> [ACTION ITEM]: The records below must be repeated exactly, but without their pictures.
(DATA SUPPLIED)
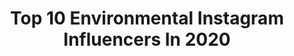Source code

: ---
title: Top 10 Environmental Instagram Influencers In 2020
description: >-
  Find top environmental Instagram influencers in 2020. Most popular hashtags: #india #covid #travel #fitness.
platform: Instagram
profiles:
  - username: "poppie_seedie"
    fullname: >-
      Rifune Mafune
    location: "South Africa"
    followers: 6163
    engagement: 923
    commentsToLikes: 0.103951
    avatar: "https://scontent-lga3-1.cdninstagram.com/v/t51.2885-19/s320x320/39327683_314494722651499_3762394559636570112_n.jpg?_nc_ht=scontent-lga3-1.cdninstagram.com&_nc_ohc=yT-t4Ha3mNAAX8YYdIn&oh=760501b576e805baa008b6054def921d&oe=5EB93AC6"
    verified: false
    hashtags: "#suncitylittlevacay, #birthdayweekend, #biggirl, #birthdaybabes"
  - username: "creeative91"
    fullname: >-
      ♡ Cree ♡
    location: "United States"
    followers: 14906
    engagement: 1539
    commentsToLikes: 0.024597
    avatar: "https://scontent-amt2-1.cdninstagram.com/v/t51.2885-19/s320x320/90990551_3129269713791299_2854160691957334016_n.jpg?_nc_ht=scontent-amt2-1.cdninstagram.com&_nc_ohc=Mca4v7a0p9IAX_2wPLR&oh=04c237f689bae50233f05774b6c42c28&oe=5EB79EB6"
    verified: false
    hashtags: "#naturalhair, #naturallycurly, #naturalqueen, #afroliciouswomen"
  - username: "deric_tv_"
    fullname: >-
      Deric O' hArtagáin📺🇮🇪☘
    location: ""
    followers: 26091
    engagement: 277
    commentsToLikes: 0.075874
    avatar: "https://scontent-lhr8-1.cdninstagram.com/v/t51.2885-19/s320x320/85216409_605262653659289_7119984470190456832_n.jpg?_nc_ht=scontent-lhr8-1.cdninstagram.com&_nc_ohc=Ls39NLn8-8gAX9bFMs_&oh=2700d0993af521f1ddcf05249bc7e898&oe=5EBAE309"
    verified: false
    hashtags: "#actsofkindness, #positivevibes, #physicaldistancing, #covid19"
  - username: "mantraraj.paliwal"
    fullname: >-
      Mantraraj Paliwal
    location: "India"
    followers: 24604
    engagement: 951
    commentsToLikes: 0.017369
    avatar: "https://scontent-ams4-1.cdninstagram.com/v/t51.2885-19/s320x320/65316528_2519844408037287_3265959167000576000_n.jpg?_nc_ht=scontent-ams4-1.cdninstagram.com&_nc_ohc=1PYUi2hwIxwAX-AmE6c&oh=74f7cd20a92cac57d3095f0647261b81&oe=5EBACFFE"
    verified: true
    hashtags: "#rangosaayejahaa, #mantrarajpaliwal, #photography, #keepgoing"
  - username: "gunhild_stordalen"
    fullname: >-
      Gunhild A. Stordalen
    location: "Norway"
    followers: 181942
    engagement: 371
    commentsToLikes: 0.026351
    avatar: "https://scontent-ams4-1.cdninstagram.com/v/t51.2885-19/s320x320/25037597_155722615202726_4179013276476112896_n.jpg?_nc_ht=scontent-ams4-1.cdninstagram.com&_nc_ohc=jF8vOE4rU5QAX8Q3fBF&oh=48852827e397451b1e4a8348926ef182&oe=5EB75CD5"
    verified: true
    hashtags: "#greatdanesofinstagram, #nextgeneration, #gobigorgohome, #teamworkmakesthedreamwork"
  - username: "nicolepeachyst"
    fullname: >-
      Nicole 🍑🐱
    location: "France"
    followers: 39963
    engagement: 923
    commentsToLikes: 0.015211
    avatar: "https://scontent-hkt1-1.cdninstagram.com/v/t51.2885-19/s320x320/88149197_186565339291651_1494339054945173504_n.jpg?_nc_ht=scontent-hkt1-1.cdninstagram.com&_nc_ohc=ZHu57vmkKXgAX943Ubj&oh=33a082180409a73fa3d05a7d7b8c1950&oe=5E9F6270"
    verified: false
    hashtags: "#twitchgirls, #timetoexeed, #nerdygirl, #smile"
  - username: "theemaniijovan"
    fullname: >-
      Emanii Jovan 🇪🇹🇪🇷👑
    location: "United States"
    followers: 14860
    engagement: 616
    commentsToLikes: 0.052694
    avatar: "https://scontent-lhr8-1.cdninstagram.com/v/t51.2885-19/s320x320/75440997_448107159234789_1573733612765839360_n.jpg?_nc_ht=scontent-lhr8-1.cdninstagram.com&_nc_ohc=VlpV4XH00isAX_Ibn0j&oh=66f69a97d3f69597157952615daebf57&oe=5EBC8FE2"
    verified: false
    hashtags: "#botswana, #ethiopia, #eritrea, #usa"
  - username: "marinagodward"
    fullname: >-
      M I M A 🌻
    location: "Brazil"
    followers: 21478
    engagement: 515
    commentsToLikes: 0.036008
    avatar: "https://scontent-ams4-1.cdninstagram.com/v/t51.2885-19/s320x320/78726172_984353398595956_4002952143127445504_n.jpg?_nc_ht=scontent-ams4-1.cdninstagram.com&_nc_ohc=gNAqSgXMlrsAX9RksJI&oh=3a99b8442f67a1f089ba0dd55bb900bd&oe=5EBAD496"
    verified: false
    hashtags: "#mic, #ecochatacommuitoorgulho, #quepeladoguate, #instaguate"
  - username: "teresamooremoore"
    fullname: >-
      T E R E S A    M O O R E
    location: "United States"
    followers: 47067
    engagement: 120
    commentsToLikes: 0.061614
    avatar: "https://scontent-bos3-1.cdninstagram.com/v/t51.2885-19/s320x320/70605703_384972729051305_1394556605197975552_n.jpg?_nc_ht=scontent-bos3-1.cdninstagram.com&_nc_ohc=N0WG4PYC9JsAX_F4khC&oh=5098f70315ae5b0a2fb13ca2a57cf23b&oe=5EBB7BE5"
    verified: true
    hashtags: "#blackblazer, #scarfblouse, #flattenthecurve, #covid"
  - username: "shastainable"
    fullname: >-
      𝒮𝒽𝒶𝓈𝓉𝒶 𝑀𝒶𝓇𝒾𝓃𝒶
    location: "United States"
    followers: 39321
    engagement: 453
    commentsToLikes: 0.020905
    avatar: "https://scontent-ams4-1.cdninstagram.com/v/t51.2885-19/s320x320/69007726_381620422551193_5416684828114288640_n.jpg?_nc_ht=scontent-ams4-1.cdninstagram.com&_nc_ohc=uWE5ssE6Dc8AX8NJoO-&oh=7d52ff7a196476cb8c78a5a194a81124&oe=5EBBC087"
    verified: false
    hashtags: "#shastainable, #ecochic, #itsalifestyle, #makesustainabilitysexy"
---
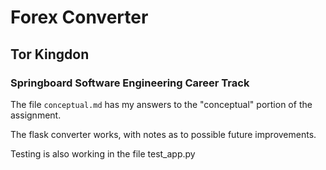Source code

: # Forex Converter

## Tor Kingdon
### Springboard Software Engineering Career Track

The file `conceptual.md` has my answers to the "conceptual" portion of the assignment.

The flask converter works, with notes as to possible future improvements.

Testing is also working in the file test_app.py
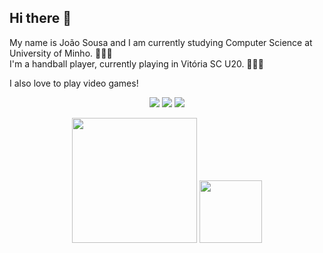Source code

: ## Hi there 👋 

My name is João Sousa and I am currently studying Computer Science at University of Minho. 👨🏻‍💻  
I'm a handball player, currently playing in Vitória SC U20. 🤾🏻‍♂️ 

I also love to play video games! 

<p align="center">
<a target="_blank" href="https://www.instagram.com/joao.sousa64/"><img src="https://img.shields.io/badge/Instagram-E4405F?style=for-the-badge&logo=instagram&logoColor=white"></a>
<a target="_blank" href="https://twitter.com/Joao_Sousa64"><img src="https://img.shields.io/badge/Twitter-1DA1F2?style=for-the-badge&logo=twitter&logoColor=white"></a>
<a target="_blank" href="https://www.facebook.com/joaoafonso.almeidasousa.3/"><img src="https://img.shields.io/badge/Facebook-1877F2?style=for-the-badge&logo=facebook&logoColor=white"></a>

  
<p align="center">
<img height="200px" src="https://github-readme-stats.vercel.app/api?username=sousini">
<img height="100px" src="https://github-readme-stats.vercel.app/api/top-langs/?username=sousini">
</p>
(End DATA SUPPLIED)
> [TASK RESPONSE]:
Source code

: ---
title: Top 10 Environmental Instagram Influencers In 2020
description: >-
  Find top environmental Instagram influencers in 2020. Most popular hashtags: #india #covid #travel #fitness.
platform: Instagram
profiles:
  - username: "poppie_seedie"
    fullname: >-
      Rifune Mafune
    location: "South Africa"
    followers: 6163
    engagement: 923
    commentsToLikes: 0.103951
    avatar: "https://scontent-lga3-1.cdninstagram.com/v/t51.2885-19/s320x320/39327683_314494722651499_3762394559636570112_n.jpg?_nc_ht=scontent-lga3-1.cdninstagram.com&_nc_ohc=yT-t4Ha3mNAAX8YYdIn&oh=760501b576e805baa008b6054def921d&oe=5EB93AC6"
    verified: false
    hashtags: "#suncitylittlevacay, #birthdayweekend, #biggirl, #birthdaybabes"
  - username: "creeative91"
    fullname: >-
      ♡ Cree ♡
    location: "United States"
    followers: 14906
    engagement: 1539
    commentsToLikes: 0.024597
    avatar: "https://scontent-amt2-1.cdninstagram.com/v/t51.2885-19/s320x320/90990551_3129269713791299_2854160691957334016_n.jpg?_nc_ht=scontent-amt2-1.cdninstagram.com&_nc_ohc=Mca4v7a0p9IAX_2wPLR&oh=04c237f689bae50233f05774b6c42c28&oe=5EB79EB6"
    verified: false
    hashtags: "#naturalhair, #naturallycurly, #naturalqueen, #afroliciouswomen"
  - username: "deric_tv_"
    fullname: >-
      Deric O' hArtagáin📺🇮🇪☘
    location: ""
    followers: 26091
    engagement: 277
    commentsToLikes: 0.075874
    avatar: "https://scontent-lhr8-1.cdninstagram.com/v/t51.2885-19/s320x320/85216409_605262653659289_7119984470190456832_n.jpg?_nc_ht=scontent-lhr8-1.cdninstagram.com&_nc_ohc=Ls39NLn8-8gAX9bFMs_&oh=2700d0993af521f1ddcf05249bc7e898&oe=5EBAE309"
    verified: false
    hashtags: "#actsofkindness, #positivevibes, #physicaldistancing, #covid19"
  - username: "mantraraj.paliwal"
    fullname: >-
      Mantraraj Paliwal
    location: "India"
    followers: 24604
    engagement: 951
    commentsToLikes: 0.017369
    avatar: "https://scontent-ams4-1.cdninstagram.com/v/t51.2885-19/s320x320/65316528_2519844408037287_3265959167000576000_n.jpg?_nc_ht=scontent-ams4-1.cdninstagram.com&_nc_ohc=1PYUi2hwIxwAX-AmE6c&oh=74f7cd20a92cac57d3095f0647261b81&oe=5EBACFFE"
    verified: true
    hashtags: "#rangosaayejahaa, #mantrarajpaliwal, #photography, #keepgoing"
  - username: "gunhild_stordalen"
    fullname: >-
      Gunhild A. Stordalen
    location: "Norway"
    followers: 181942
    engagement: 371
    commentsToLikes: 0.026351
    avatar: "https://scontent-ams4-1.cdninstagram.com/v/t51.2885-19/s320x320/25037597_155722615202726_4179013276476112896_n.jpg?_nc_ht=scontent-ams4-1.cdninstagram.com&_nc_ohc=jF8vOE4rU5QAX8Q3fBF&oh=48852827e397451b1e4a8348926ef182&oe=5EB75CD5"
    verified: true
    hashtags: "#greatdanesofinstagram, #nextgeneration, #gobigorgohome, #teamworkmakesthedreamwork"
  - username: "nicolepeachyst"
    fullname: >-
      Nicole 🍑🐱
    location: "France"
    followers: 39963
    engagement: 923
    commentsToLikes: 0.015211
    avatar: "https://scontent-hkt1-1.cdninstagram.com/v/t51.2885-19/s320x320/88149197_186565339291651_1494339054945173504_n.jpg?_nc_ht=scontent-hkt1-1.cdninstagram.com&_nc_ohc=ZHu57vmkKXgAX943Ubj&oh=33a082180409a73fa3d05a7d7b8c1950&oe=5E9F6270"
    verified: false
    hashtags: "#twitchgirls, #timetoexeed, #nerdygirl, #smile"
  - username: "theemaniijovan"
    fullname: >-
      Emanii Jovan 🇪🇹🇪🇷👑
    location: "United States"
    followers: 14860
    engagement: 616
    commentsToLikes: 0.052694
    avatar: "https://scontent-lhr8-1.cdninstagram.com/v/t51.2885-19/s320x320/75440997_448107159234789_1573733612765839360_n.jpg?_nc_ht=scontent-lhr8-1.cdninstagram.com&_nc_ohc=VlpV4XH00isAX_Ibn0j&oh=66f69a97d3f69597157952615daebf57&oe=5EBC8FE2"
    verified: false
    hashtags: "#botswana, #ethiopia, #eritrea, #usa"
  - username: "marinagodward"
    fullname: >-
      M I M A 🌻
    location: "Brazil"
    followers: 21478
    engagement: 515
    commentsToLikes: 0.036008
    avatar: "https://scontent-ams4-1.cdninstagram.com/v/t51.2885-19/s320x320/78726172_984353398595956_4002952143127445504_n.jpg?_nc_ht=scontent-ams4-1.cdninstagram.com&_nc_ohc=gNAqSgXMlrsAX9RksJI&oh=3a99b8442f67a1f089ba0dd55bb900bd&oe=5EBAD496"
    verified: false
    hashtags: "#mic, #ecochatacommuitoorgulho, #quepeladoguate, #instaguate"
  - username: "teresamooremoore"
    fullname: >-
      T E R E S A    M O O R E
    location: "United States"
    followers: 47067
    engagement: 120
    commentsToLikes: 0.061614
    avatar: "https://scontent-bos3-1.cdninstagram.com/v/t51.2885-19/s320x320/70605703_384972729051305_1394556605197975552_n.jpg?_nc_ht=scontent-bos3-1.cdninstagram.com&_nc_ohc=N0WG4PYC9JsAX_F4khC&oh=5098f70315ae5b0a2fb13ca2a57cf23b&oe=5EBB7BE5"
    verified: true
    hashtags: "#blackblazer, #scarfblouse, #flattenthecurve, #covid"
  - username: "shastainable"
    fullname: >-
      𝒮𝒽𝒶𝓈𝓉𝒶 𝑀𝒶𝓇𝒾𝓃𝒶
    location: "United States"
    followers: 39321
    engagement: 453
    commentsToLikes: 0.020905
    avatar: "https://scontent-ams4-1.cdninstagram.com/v/t51.2885-19/s320x320/69007726_381620422551193_5416684828114288640_n.jpg?_nc_ht=scontent-ams4-1.cdninstagram.com&_nc_ohc=uWE5ssE6Dc8AX8NJoO-&oh=7d52ff7a196476cb8c78a5a194a81124&oe=5EBBC087"
    verified: false
    hashtags: "#shastainable, #ecochic, #itsalifestyle, #makesustainabilitysexy"
---
Source code

: # Forex Converter

## Tor Kingdon
### Springboard Software Engineering Career Track

The file `conceptual.md` has my answers to the "conceptual" portion of the assignment.

The flask converter works, with notes as to possible future improvements.

Testing is also working in the file test_app.py
Source code

: ## Hi there 👋 

My name is João Sousa and I am currently studying Computer Science at University of Minho. 👨🏻‍💻  
I'm a handball player, currently playing in Vitória SC U20. 🤾🏻‍♂️ 

I also love to play video games! 

<p align="center">
<a target="_blank" href="https://www.instagram.com/joao.sousa64/"><img src="https://img.shields.io/badge/Instagram-E4405F?style=for-the-badge&logo=instagram&logoColor=white"></a>
<a target="_blank" href="https://twitter.com/Joao_Sousa64"><img src="https://img.shields.io/badge/Twitter-1DA1F2?style=for-the-badge&logo=twitter&logoColor=white"></a>
<a target="_blank" href="https://www.facebook.com/joaoafonso.almeidasousa.3/"><img src="https://img.shields.io/badge/Facebook-1877F2?style=for-the-badge&logo=facebook&logoColor=white"></a>

  
<p align="center">
<img height="200px" src="https://github-readme-stats.vercel.app/api?username=sousini">
<img height="100px" src="https://github-readme-stats.vercel.app/api/top-langs/?username=sousini">
</p>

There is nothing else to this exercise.